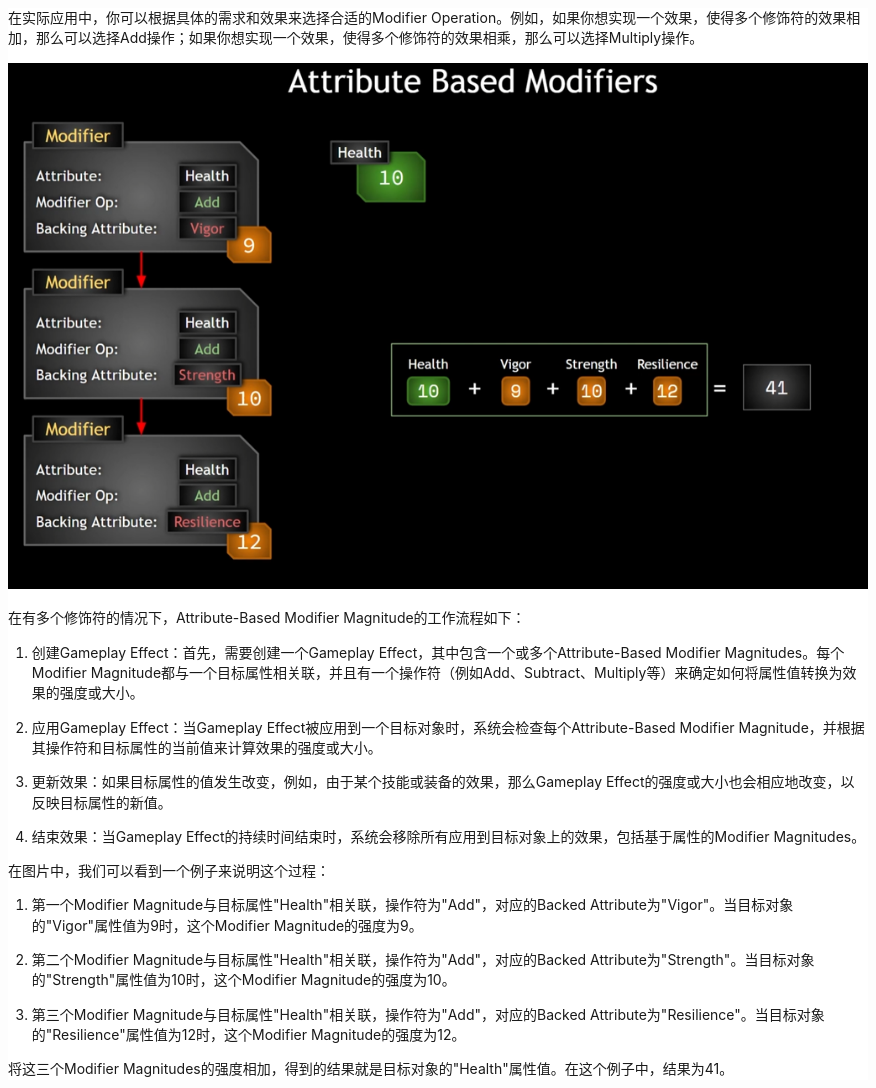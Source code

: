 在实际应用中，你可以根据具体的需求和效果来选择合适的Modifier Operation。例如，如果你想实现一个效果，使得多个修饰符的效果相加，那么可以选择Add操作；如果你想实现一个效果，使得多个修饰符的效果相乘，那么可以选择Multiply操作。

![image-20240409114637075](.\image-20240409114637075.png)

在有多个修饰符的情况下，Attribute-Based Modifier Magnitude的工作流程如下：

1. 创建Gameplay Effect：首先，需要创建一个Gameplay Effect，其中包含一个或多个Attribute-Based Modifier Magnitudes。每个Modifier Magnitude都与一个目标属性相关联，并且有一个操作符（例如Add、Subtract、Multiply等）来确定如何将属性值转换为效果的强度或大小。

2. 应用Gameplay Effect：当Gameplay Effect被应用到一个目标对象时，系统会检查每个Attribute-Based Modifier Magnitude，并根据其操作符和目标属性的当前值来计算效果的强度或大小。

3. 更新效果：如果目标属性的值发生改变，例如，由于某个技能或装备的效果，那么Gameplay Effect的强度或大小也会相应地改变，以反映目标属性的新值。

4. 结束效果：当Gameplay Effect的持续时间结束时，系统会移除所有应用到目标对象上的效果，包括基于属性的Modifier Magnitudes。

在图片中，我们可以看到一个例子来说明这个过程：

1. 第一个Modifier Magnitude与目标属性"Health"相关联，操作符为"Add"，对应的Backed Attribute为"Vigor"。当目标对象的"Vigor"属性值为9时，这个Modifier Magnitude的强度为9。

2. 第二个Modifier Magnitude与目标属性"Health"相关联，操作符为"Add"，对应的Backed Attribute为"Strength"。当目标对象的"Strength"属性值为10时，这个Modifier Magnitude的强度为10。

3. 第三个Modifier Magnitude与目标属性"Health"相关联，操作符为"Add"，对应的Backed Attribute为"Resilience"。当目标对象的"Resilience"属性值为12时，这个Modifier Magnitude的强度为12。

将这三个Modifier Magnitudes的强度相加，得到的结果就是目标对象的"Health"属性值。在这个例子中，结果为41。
————————
Would you restate the listing word for word and leave every picture out?

● Your solution
Source code

: 在实际应用中，你可以根据具体的需求和效果来选择合适的Modifier Operation。例如，如果你想实现一个效果，使得多个修饰符的效果相加，那么可以选择Add操作；如果你想实现一个效果，使得多个修饰符的效果相乘，那么可以选择Multiply操作。

![image-20240409114637075](.\image-20240409114637075.png)

在有多个修饰符的情况下，Attribute-Based Modifier Magnitude的工作流程如下：

1. 创建Gameplay Effect：首先，需要创建一个Gameplay Effect，其中包含一个或多个Attribute-Based Modifier Magnitudes。每个Modifier Magnitude都与一个目标属性相关联，并且有一个操作符（例如Add、Subtract、Multiply等）来确定如何将属性值转换为效果的强度或大小。

2. 应用Gameplay Effect：当Gameplay Effect被应用到一个目标对象时，系统会检查每个Attribute-Based Modifier Magnitude，并根据其操作符和目标属性的当前值来计算效果的强度或大小。

3. 更新效果：如果目标属性的值发生改变，例如，由于某个技能或装备的效果，那么Gameplay Effect的强度或大小也会相应地改变，以反映目标属性的新值。

4. 结束效果：当Gameplay Effect的持续时间结束时，系统会移除所有应用到目标对象上的效果，包括基于属性的Modifier Magnitudes。

在图片中，我们可以看到一个例子来说明这个过程：

1. 第一个Modifier Magnitude与目标属性"Health"相关联，操作符为"Add"，对应的Backed Attribute为"Vigor"。当目标对象的"Vigor"属性值为9时，这个Modifier Magnitude的强度为9。

2. 第二个Modifier Magnitude与目标属性"Health"相关联，操作符为"Add"，对应的Backed Attribute为"Strength"。当目标对象的"Strength"属性值为10时，这个Modifier Magnitude的强度为10。

3. 第三个Modifier Magnitude与目标属性"Health"相关联，操作符为"Add"，对应的Backed Attribute为"Resilience"。当目标对象的"Resilience"属性值为12时，这个Modifier Magnitude的强度为12。

将这三个Modifier Magnitudes的强度相加，得到的结果就是目标对象的"Health"属性值。在这个例子中，结果为41。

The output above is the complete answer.